Steve Schveighoffer schveiguy at yahoo.com
Mon Jun 27 03:51:52 PDT 2011


----- Original Message -----

> From: Walter Bright <walter at digitalmars.com>
> 
> 
> 
> On 6/25/2011 8:25 PM, Jonathan M Davis wrote:
>>  On 2011-06-25 20:23, Walter Bright wrote:
>>>  On 6/25/2011 8:01 PM, Jonathan M Davis wrote:
>>>>  If they're not really pure, they shouldn't compile with 
> pure.
>>>  They won't in the upcoming checkin.
>>> 
>>>>     Also, not being
>>>> 
>>>>  able to use opAssign in pure functions could be rather annoying. 
> Why
>>>>  doesn't that work?
>>>  Pure functions cannot mutate data through pointers passed to them.
>>  Weakly pure functions are supposed to be able to.
>> 
>> 
> 
> The compiler wasn't checking this at all.

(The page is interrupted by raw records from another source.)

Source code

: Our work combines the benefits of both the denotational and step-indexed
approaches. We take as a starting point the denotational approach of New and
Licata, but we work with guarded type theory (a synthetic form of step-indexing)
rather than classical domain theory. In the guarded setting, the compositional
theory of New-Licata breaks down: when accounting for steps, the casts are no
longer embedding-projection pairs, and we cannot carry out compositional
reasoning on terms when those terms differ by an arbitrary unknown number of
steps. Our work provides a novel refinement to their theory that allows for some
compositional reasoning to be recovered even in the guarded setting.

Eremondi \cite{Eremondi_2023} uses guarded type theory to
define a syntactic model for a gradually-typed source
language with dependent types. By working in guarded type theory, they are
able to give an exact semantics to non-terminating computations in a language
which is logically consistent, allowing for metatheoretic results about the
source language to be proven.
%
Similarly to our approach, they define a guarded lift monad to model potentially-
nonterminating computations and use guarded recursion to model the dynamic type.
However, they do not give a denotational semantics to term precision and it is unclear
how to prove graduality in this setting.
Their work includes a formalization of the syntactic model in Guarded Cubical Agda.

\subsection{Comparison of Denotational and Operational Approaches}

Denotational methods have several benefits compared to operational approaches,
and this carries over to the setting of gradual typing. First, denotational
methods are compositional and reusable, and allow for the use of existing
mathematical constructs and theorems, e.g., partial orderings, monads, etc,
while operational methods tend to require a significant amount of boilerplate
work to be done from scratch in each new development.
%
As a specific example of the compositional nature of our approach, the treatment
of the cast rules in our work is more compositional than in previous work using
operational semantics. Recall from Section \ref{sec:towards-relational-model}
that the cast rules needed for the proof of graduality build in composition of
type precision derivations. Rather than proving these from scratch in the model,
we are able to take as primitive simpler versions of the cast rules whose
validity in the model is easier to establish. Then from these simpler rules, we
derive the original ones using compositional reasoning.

It's possible we can loosen 
> things up 
> after we understand the issues better, but we should start with being very 
> conservative about what purity means.

Don is probably the best to explain it, since he formalized the notion of weak pure,  but I wholeheartedly agree with Jonathan, member functions that access or mutate mutable members can and should be pure, as long as they don't access or mutate shared or global data.

If that isn't true, then the whole notion of weak purity that allows pure functions to be useful is out the window.  I.e. pure functions will be reserved to the likes of std.math.sin, and nobody will mark any major functions pure.

I thought weak purity had already been scrutinized, accepted, and purposefully added to the compiler?  Were you not part of that discussion (I thought you were)?  Does this reverse that decision?  If so, I think it is the wrong move.  Weak purity made pure functions not only useful, but actually pleasant to work with.

To recap weak purity, a pure function is one that does not access mutable or const data that is shared or global, and it can only call pure functions.
A Strong-pure function is a pure function whose parameters and return value are all immutable or implicitly convertible to immutable.

The compiler can only make pure-related optimizations on strong-pure functions.  However, since weak-pure functions are still pure, strong-pure functions can call them.

For instance, a useful idiom would be for a weak-pure function to sort an array in place.  Without weak-purity, one has to re-implement sorting an array in every pure function they need it for, or write a functional-style sort (not a very easy or efficient thing).

In other words, weak purity makes pure functions written in an imperative style able to be modular.  Without it, you have to resort to functional style, or mixin everything into your local scope.